Lecture 3 - Chinese are everywhere!
July 9, 2009 (Thursday), 4:00 - 5:30 p.m.
Audiovisual room (PH 207), Palma Hall, UP Diliman

Chinese emigration has surged to produce the largest single emigrant group in the world: over 62 million by the latest estimates have spread to 150 countries around the world. The overseas Chinese population has doubled, and then doubled again during the last two decades. The Chinese emigrants today come from diverse parts of China and represent a wide range of professions. Still the most notable are Chinese emigrants of humble background, who are searching for low-wage jobs and establishing small businesses all around the world. Their number has been increasing further with the helped of Chinese government labor export programs. Not surprisingly, the increased presence of Chinese around the world has created anti-Chinese backlashes in the receiving countries. Typically, the Chinese are accused of undermining domestic labor standards and cultural values. Most often, the Chinese used by the employers in the host country to undermine the indigenous labor movement. The last anti-Chinese hysteria swept through the world during the upsurge in Chinese immigration to the New World in the 19th century. Recruited by greedy employers to work as cheap laborers, the Chinese faced resentment from earlier settlers and suffered racial attacks. Today’s simmering conflicts in many more parts of the world, mixed in with the widespread resentment against Chinese imports and the lingering Cold War-era fear of China, could easily ignite even worse reactions. Chinese government, however, remains indifferent to this ominous prospect. It has no incentive to temper with the exodus of its citizens, which is helping it solve domestic unemployment. It also benefits from the remittances the émigrés send home—some 20 billion U.S. dollars a year. At the same time, Chinese immigration has become an easy issue for politicians in host countries, who are interested in exploiting anti-immigrant sentiment to generate populist support at home.

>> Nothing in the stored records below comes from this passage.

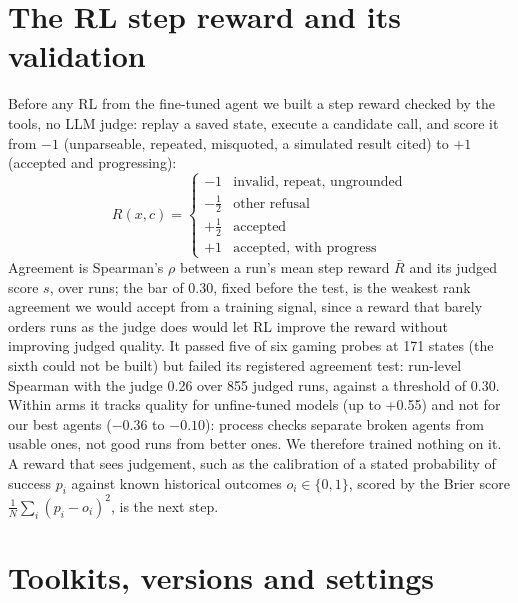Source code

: \documentclass[11pt]{article}
\begin{document}
\section{The RL step reward and its validation}
\label{app:reward}

Before any RL from the fine-tuned agent we built a step reward checked
by the tools, no LLM judge: replay a saved state, execute a candidate call, and score it from $-1$ (unparseable,
repeated, misquoted, a simulated result cited) to $+1$ (accepted and progressing):
\begin{equation}
R(x, c) = \begin{cases} -1 & \text{invalid, repeat, ungrounded} \\ -\tfrac12 & \text{other refusal} \\ +\tfrac12 & \text{accepted} \\ +1 & \text{accepted, with progress} \end{cases}
\end{equation}
Agreement is Spearman's $\rho$ between a run's mean step reward $\bar R$ and its judged score $s$, over runs; the
bar of 0.30, fixed before the test, is the weakest rank agreement we would accept from a training signal, since a
reward that barely orders runs as the judge does would let RL improve the reward without improving judged quality. It passed five of six gaming probes
at 171 states (the sixth could not be built) but failed its registered agreement test: run-level Spearman with the
judge 0.26 over 855 judged runs, against a threshold of 0.30. Within arms it tracks quality for unfine-tuned models
(up to +0.55) and not for our best agents ($-0.36$ to $-0.10$): process checks separate broken agents from usable ones,
not good runs from better ones. We therefore trained nothing on it. A reward that sees judgement, such as the
calibration of a stated probability of success $p_i$ against known historical outcomes $o_i \in \{0, 1\}$, scored by
the Brier score $\tfrac{1}{N}\sum_i (p_i - o_i)^2$, is the next step.

\section{Toolkits, versions and settings}
\end{document}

Lecture 4 - China's one-party rule and global implications
July 10, 2009 (Friday), 2:30 - 4:00 p.m.
Audiovisual room (PH 207), Palma Hall, UP Diliman


One-party rule is the founding principle of socialist systems intended to guarantee the “dictatorship of the proletariat, i.e. the working class. Yet, at present, Chinese Communist party maintains one-party system even though the country is no longer socialist. In fact, the Tiananmen Massacre in 1989 was the party’s attempt to ward-off challenge to its monopolistic hold on the country. During the last two decades the party has enacted no political reforms. The problems of corruption and abuses of the one-party rule go on unimpeded. The result is the mushrooming of political unrests. Workers go on strikes because the government sides with exploitative owners, peasants riot to protest land encroachment by politically connected developers. Independent businessmen are unhappy because they cannot compete fairly against the monopoly of officials. And as China’s economy grew during the past twenty years, so did people’s consciousness of their rights. They are outraged by the lack of legal protection against tyrannical government decisions. Yet the party remains solely focused on maintaining “stability,” so as to hold onto its political power. It is fearful that any relaxation would lead to the dissolution of communist order, just as Gorbachev’s perestroika had done to the Soviet Union. China’s repressive system is rigid but brittle, because it lacks a fail-safe system to ward off serious popular challenges. Ironically, claiming still to be socialist, Chinese government is using the harshest methods to suppress labor organizing. It is the responsibility of labor, overseas Chinese and international human rights communities to put pressure on the government to allow the Chinese people to speak out and to force the government into political reforms. This section will be accompanied by the viewing and discussion of a HBO documentary “China’s Unnatural Disaster,” that I co-produced last year.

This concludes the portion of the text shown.